The firm emphasised that efficient supply chains were essential to enable goods to move faster, cheaper and more effectively across the nation.
“At the heart of Ghana’s long-term economic transformation lies the shift from a primary commodity-dependent model to one anchored in value-added production.”
“A strong logistics infrastructure will be required to facilitate a robust, efficient supply chain,” it said.
The 2025 Budget introduced the Big Push Programme, a flagship initiative fully financed through redirected oil revenues and mineral royalties that were previously channelled into general budget support.
The programme places road and logistics infrastructure at the centre of national development, underscoring the government’s recognition that efficient transport networks are vital to enhancing productivity and driving industrialisation.
Performance
Meanwhile, fiscal performance during the first three quarters of the year had shown marked improvement.

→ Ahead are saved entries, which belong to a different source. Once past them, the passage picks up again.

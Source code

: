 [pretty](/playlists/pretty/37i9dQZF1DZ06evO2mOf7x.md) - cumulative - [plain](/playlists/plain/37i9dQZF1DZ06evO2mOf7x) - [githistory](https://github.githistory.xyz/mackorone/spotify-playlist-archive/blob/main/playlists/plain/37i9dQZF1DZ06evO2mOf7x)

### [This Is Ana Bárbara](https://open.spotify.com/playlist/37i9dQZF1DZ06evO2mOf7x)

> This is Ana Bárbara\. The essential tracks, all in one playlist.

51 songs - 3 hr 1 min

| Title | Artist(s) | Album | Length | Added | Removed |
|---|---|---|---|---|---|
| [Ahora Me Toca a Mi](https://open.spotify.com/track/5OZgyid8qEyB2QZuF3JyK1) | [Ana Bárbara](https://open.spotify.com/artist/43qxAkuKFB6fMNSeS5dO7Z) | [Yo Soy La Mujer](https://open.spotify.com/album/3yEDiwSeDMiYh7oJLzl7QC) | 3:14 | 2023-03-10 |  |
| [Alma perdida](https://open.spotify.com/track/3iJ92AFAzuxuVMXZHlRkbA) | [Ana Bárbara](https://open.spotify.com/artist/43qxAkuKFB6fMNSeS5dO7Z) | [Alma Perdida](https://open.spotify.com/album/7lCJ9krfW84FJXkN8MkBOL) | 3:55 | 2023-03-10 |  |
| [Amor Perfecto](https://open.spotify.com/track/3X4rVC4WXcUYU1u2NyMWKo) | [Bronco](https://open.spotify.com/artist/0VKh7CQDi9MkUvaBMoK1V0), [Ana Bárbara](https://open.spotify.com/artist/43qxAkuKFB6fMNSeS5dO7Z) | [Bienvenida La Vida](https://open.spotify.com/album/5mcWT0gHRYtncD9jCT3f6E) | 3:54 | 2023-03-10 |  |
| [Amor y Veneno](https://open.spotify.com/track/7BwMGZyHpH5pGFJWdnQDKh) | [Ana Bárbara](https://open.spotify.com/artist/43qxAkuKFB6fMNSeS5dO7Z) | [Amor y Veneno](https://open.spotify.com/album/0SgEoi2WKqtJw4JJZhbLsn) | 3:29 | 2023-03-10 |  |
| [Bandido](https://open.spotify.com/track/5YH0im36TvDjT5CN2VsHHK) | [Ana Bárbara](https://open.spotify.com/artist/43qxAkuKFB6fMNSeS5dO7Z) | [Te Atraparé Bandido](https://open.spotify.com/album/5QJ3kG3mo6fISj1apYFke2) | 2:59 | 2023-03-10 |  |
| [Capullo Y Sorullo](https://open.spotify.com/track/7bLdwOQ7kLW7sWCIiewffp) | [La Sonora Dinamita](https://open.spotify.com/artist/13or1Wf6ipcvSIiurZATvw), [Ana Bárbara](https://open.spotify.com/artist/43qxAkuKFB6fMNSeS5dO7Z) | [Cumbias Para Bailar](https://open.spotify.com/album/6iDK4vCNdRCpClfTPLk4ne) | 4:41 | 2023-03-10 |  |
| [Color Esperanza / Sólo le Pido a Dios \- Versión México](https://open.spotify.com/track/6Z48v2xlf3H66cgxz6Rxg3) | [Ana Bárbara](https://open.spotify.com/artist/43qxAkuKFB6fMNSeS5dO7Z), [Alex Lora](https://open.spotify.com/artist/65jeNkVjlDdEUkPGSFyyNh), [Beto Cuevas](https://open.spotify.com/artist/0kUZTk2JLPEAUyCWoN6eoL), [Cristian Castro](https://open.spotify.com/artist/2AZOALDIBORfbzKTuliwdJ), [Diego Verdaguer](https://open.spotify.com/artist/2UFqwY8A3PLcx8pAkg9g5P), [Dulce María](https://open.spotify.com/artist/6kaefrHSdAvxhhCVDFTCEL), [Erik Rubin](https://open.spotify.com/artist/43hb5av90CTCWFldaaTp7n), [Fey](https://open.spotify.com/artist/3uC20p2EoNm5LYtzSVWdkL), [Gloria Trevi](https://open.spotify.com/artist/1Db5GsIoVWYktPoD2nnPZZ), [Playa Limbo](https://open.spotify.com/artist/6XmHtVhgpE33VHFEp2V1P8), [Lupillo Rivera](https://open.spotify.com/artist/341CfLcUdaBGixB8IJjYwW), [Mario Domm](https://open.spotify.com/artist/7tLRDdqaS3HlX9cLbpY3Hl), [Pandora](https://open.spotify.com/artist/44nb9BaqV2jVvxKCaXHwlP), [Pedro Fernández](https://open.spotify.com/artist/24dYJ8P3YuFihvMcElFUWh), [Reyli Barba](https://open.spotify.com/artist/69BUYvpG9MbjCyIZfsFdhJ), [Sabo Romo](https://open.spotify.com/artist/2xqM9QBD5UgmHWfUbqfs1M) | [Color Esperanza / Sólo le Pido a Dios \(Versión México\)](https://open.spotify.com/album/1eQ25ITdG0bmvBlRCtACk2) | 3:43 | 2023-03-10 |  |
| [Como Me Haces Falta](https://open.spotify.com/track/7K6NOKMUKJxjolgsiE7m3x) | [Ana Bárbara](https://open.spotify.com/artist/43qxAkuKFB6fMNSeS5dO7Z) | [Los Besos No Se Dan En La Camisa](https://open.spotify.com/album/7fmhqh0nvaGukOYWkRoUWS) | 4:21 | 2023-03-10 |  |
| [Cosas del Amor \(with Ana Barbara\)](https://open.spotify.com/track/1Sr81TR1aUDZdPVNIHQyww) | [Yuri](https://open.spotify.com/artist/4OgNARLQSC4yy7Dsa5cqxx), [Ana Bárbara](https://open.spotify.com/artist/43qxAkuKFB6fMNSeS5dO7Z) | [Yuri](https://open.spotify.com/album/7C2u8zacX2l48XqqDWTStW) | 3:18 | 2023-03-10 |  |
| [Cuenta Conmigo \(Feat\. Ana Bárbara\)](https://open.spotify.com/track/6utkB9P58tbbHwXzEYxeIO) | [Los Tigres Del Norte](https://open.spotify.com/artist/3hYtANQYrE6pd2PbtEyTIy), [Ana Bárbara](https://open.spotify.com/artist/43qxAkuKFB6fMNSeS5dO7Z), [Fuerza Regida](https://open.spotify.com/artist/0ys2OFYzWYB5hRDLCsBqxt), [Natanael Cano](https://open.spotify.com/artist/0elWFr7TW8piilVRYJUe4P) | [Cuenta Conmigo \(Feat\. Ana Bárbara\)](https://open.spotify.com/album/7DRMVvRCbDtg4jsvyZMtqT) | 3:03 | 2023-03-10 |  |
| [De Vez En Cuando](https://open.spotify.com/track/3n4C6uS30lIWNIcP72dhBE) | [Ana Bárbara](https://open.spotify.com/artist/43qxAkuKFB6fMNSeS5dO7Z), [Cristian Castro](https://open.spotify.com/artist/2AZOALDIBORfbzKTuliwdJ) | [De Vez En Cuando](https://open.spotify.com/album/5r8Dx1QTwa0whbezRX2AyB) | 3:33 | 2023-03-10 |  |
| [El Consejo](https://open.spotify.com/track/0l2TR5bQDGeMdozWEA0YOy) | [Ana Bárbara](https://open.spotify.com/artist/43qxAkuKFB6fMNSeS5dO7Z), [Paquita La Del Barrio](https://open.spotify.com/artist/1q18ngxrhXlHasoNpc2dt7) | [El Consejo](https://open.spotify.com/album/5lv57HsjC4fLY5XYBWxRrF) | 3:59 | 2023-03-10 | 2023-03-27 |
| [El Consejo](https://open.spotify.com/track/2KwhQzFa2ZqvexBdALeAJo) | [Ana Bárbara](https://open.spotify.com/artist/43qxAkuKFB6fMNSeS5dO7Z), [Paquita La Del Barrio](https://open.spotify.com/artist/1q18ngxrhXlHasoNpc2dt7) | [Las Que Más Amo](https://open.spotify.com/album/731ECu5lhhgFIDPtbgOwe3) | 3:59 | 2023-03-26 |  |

Interest payments declined to 3.1 per cent of GDP, outperforming the budgeted target of 3.8 per cent.
The savings resulted from declining domestic interest rates, reduced Eurobond servicing costs, concessional refinancing and a stronger cedi.
Government also recorded progress in the energy sector, with expenditure under the ‘other expenditure’ category—primarily allocations to clear energy sector arrears—reaching 1.4 per cent of GDP, below the projected 1.8 per cent.
This gain was attributed to early gains in efforts to rationalise energy sector obligations and restore financial discipline.
Finance
Ghana’s public debt has declined significantly to GH₵630.1 billion, representing 45.0 per cent of Gross Domestic Product (GDP) as of the third quarter of 2025, down from 61.7 per cent in 2024.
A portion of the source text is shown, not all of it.